I spent part of this week at Disneyland! It was great. I love that place. 🙂
The trip was very special to me for a couple of reasons. One, it was great to spend time with a friend I don’t get to spend time with much because we live on opposite coasts. The second is a bit more personal.
The last time I was at Disneyland, in Feb of 2013, I was still presenting male, and hadn’t started toying with the idea that, to be happy, I needed to transition fully. At this point I had already come out as trans to my friends, and they were all very respectful and were doing their best to make me “just one of the girls,” but I hadn’t decided to transition all the way yet.

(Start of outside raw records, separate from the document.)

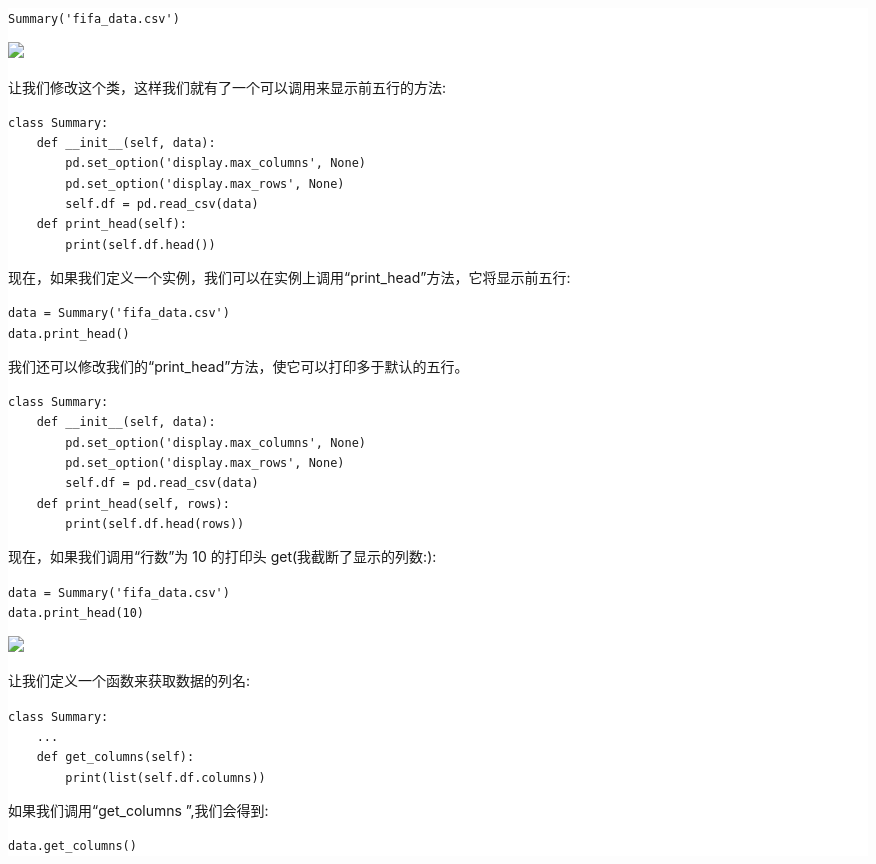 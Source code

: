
 ```
Summary('fifa_data.csv')
```

![](img/55e4355e59fce9dff5a6e254840a079b.png)

让我们修改这个类，这样我们就有了一个可以调用来显示前五行的方法:

```
class Summary:
    def __init__(self, data):
        pd.set_option('display.max_columns', None)
        pd.set_option('display.max_rows', None)
        self.df = pd.read_csv(data)
    def print_head(self):
        print(self.df.head())
```

现在，如果我们定义一个实例，我们可以在实例上调用“print_head”方法，它将显示前五行:

```
data = Summary('fifa_data.csv')
data.print_head()
```

我们还可以修改我们的“print_head”方法，使它可以打印多于默认的五行。

```
class Summary:
    def __init__(self, data):
        pd.set_option('display.max_columns', None)
        pd.set_option('display.max_rows', None)
        self.df = pd.read_csv(data)
    def print_head(self, rows):
        print(self.df.head(rows))
```

现在，如果我们调用“行数”为 10 的打印头 get(我截断了显示的列数:):

```
data = Summary('fifa_data.csv')
data.print_head(10)
```

![](img/3d0e32b510eef5d704ad84b690c49be1.png)

让我们定义一个函数来获取数据的列名:

```
class Summary:
    ...
    def get_columns(self):
        print(list(self.df.columns))
```

如果我们调用“get_columns ”,我们会得到:

```
data.get_columns()
```
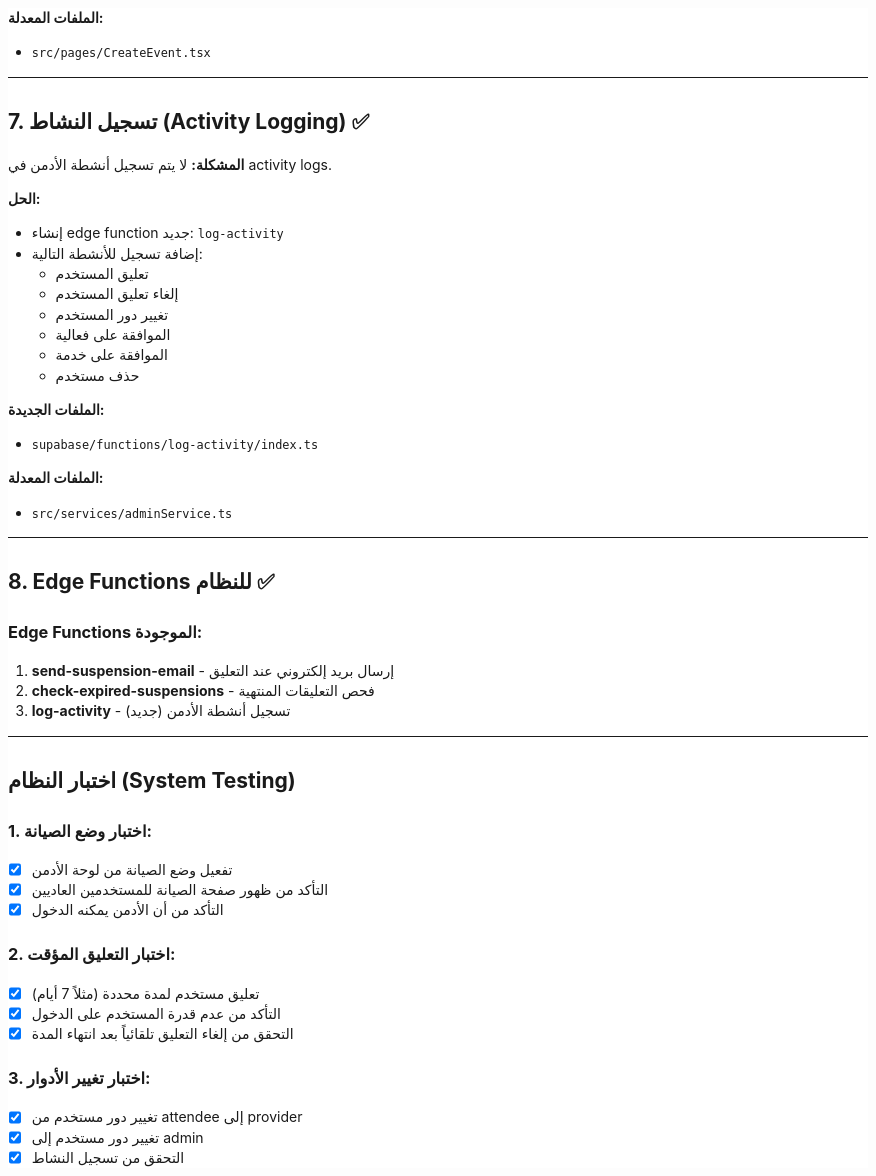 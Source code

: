 **الملفات المعدلة:**
- `src/pages/CreateEvent.tsx`

---

## 7. تسجيل النشاط (Activity Logging) ✅
**المشكلة:** لا يتم تسجيل أنشطة الأدمن في activity logs.

**الحل:**
- إنشاء edge function جديد: `log-activity`
- إضافة تسجيل للأنشطة التالية:
  - تعليق المستخدم
  - إلغاء تعليق المستخدم
  - تغيير دور المستخدم
  - الموافقة على فعالية
  - الموافقة على خدمة
  - حذف مستخدم

**الملفات الجديدة:**
- `supabase/functions/log-activity/index.ts`

**الملفات المعدلة:**
- `src/services/adminService.ts`

---

## 8. Edge Functions للنظام ✅

### Edge Functions الموجودة:
1. **send-suspension-email** - إرسال بريد إلكتروني عند التعليق
2. **check-expired-suspensions** - فحص التعليقات المنتهية
3. **log-activity** - تسجيل أنشطة الأدمن (جديد)

---

## اختبار النظام (System Testing)

### 1. اختبار وضع الصيانة:
- [x] تفعيل وضع الصيانة من لوحة الأدمن
- [x] التأكد من ظهور صفحة الصيانة للمستخدمين العاديين
- [x] التأكد من أن الأدمن يمكنه الدخول

### 2. اختبار التعليق المؤقت:
- [x] تعليق مستخدم لمدة محددة (مثلاً 7 أيام)
- [x] التأكد من عدم قدرة المستخدم على الدخول
- [x] التحقق من إلغاء التعليق تلقائياً بعد انتهاء المدة

### 3. اختبار تغيير الأدوار:
- [x] تغيير دور مستخدم من attendee إلى provider
- [x] تغيير دور مستخدم إلى admin
- [x] التحقق من تسجيل النشاط
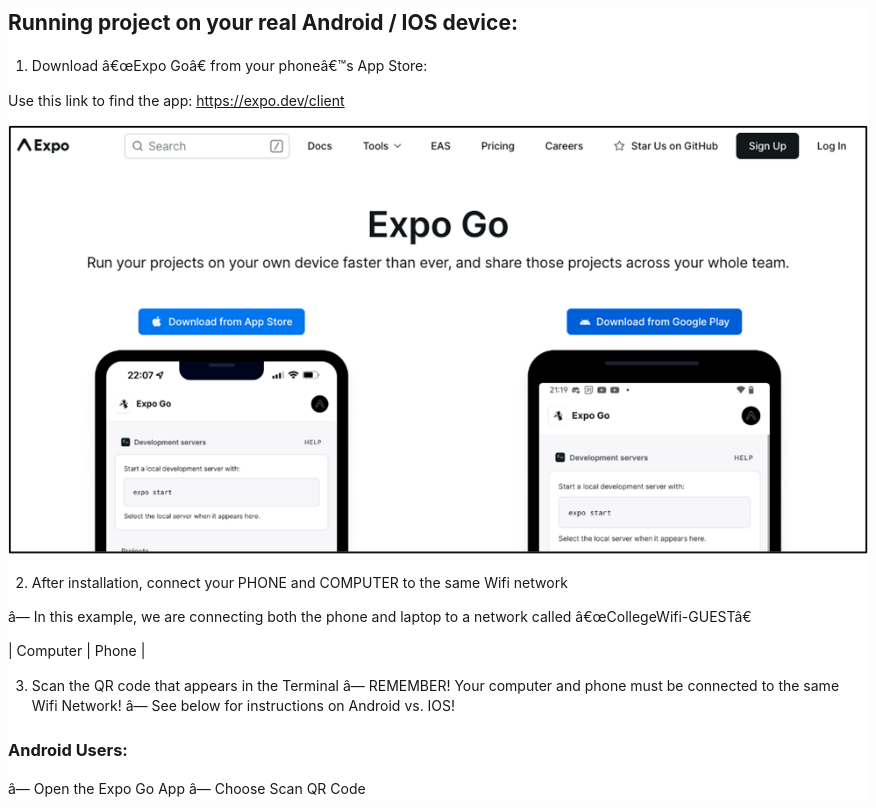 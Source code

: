 
## Running project on your real Android / IOS device:

1. Download â€œExpo Goâ€ from your phoneâ€™s App Store:

Use this link to find the app:
https://expo.dev/client

![alt text](./images/image-5.png)
 


2. After installation, connect your PHONE and COMPUTER to the same Wifi network

â—	In this example, we are connecting both the phone and laptop to a network called â€œCollegeWifi-GUESTâ€

| Computer	| Phone  |
 	 


3.  Scan the QR code that appears in the Terminal
â—	REMEMBER! Your computer and phone must be connected to the same Wifi Network!
â—	See below for instructions on Android vs. IOS!

 
### Android Users:
â—	Open the Expo Go App
â—	Choose Scan QR Code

As most people know, I’m a kidfur. My character is a seven year old bunny rabbit. (I’m not a babyfur. I can use the potty all by myself, thanks!) Part of this is having a family that I’m connected to, including a Mom. I was out in LA to visit with them, but especially my furry Mom. While I was out in LA, they did their very best to let me be one of the girls, even if at that point I didn’t really look the part, and I love them for that. ❤
My furry Mom and I went to Disney together. We spent time in both parks over the course of two days, and I remember it very fondly.
It was my first time in LA, and I didn’t know that once the sun goes down, it gets cold. It gets cold fast. Because of this I wasn’t prepared for sundown at all… once the sun went down I started shivering because I was cold. (It’s Southern California, for sure, but it was also February!)
Well, my furry Mom did her best to be all Mom-like and tried to give me her coat. I wouldn’t take it at first (chivalry is a hard thing to unlearn!), but eventually she got all Mom-like and was like “Bunny, take my coat. Now,” and then more-or-less made me take it. I begrudgingly took it.
Here’s the thing… it was a lady’s coat. I didn’t think much of it, other than it was a purple hoodie and it was warm and I was cold.
Not long afterwards, we stopped at the restrooms inside the Enchanted Tiki Room area. (Right by the entrance door. Most people don’t know they’re there, so they’re very private.) When I was in the bathroom, I caught a glimpse of myself in the mirror.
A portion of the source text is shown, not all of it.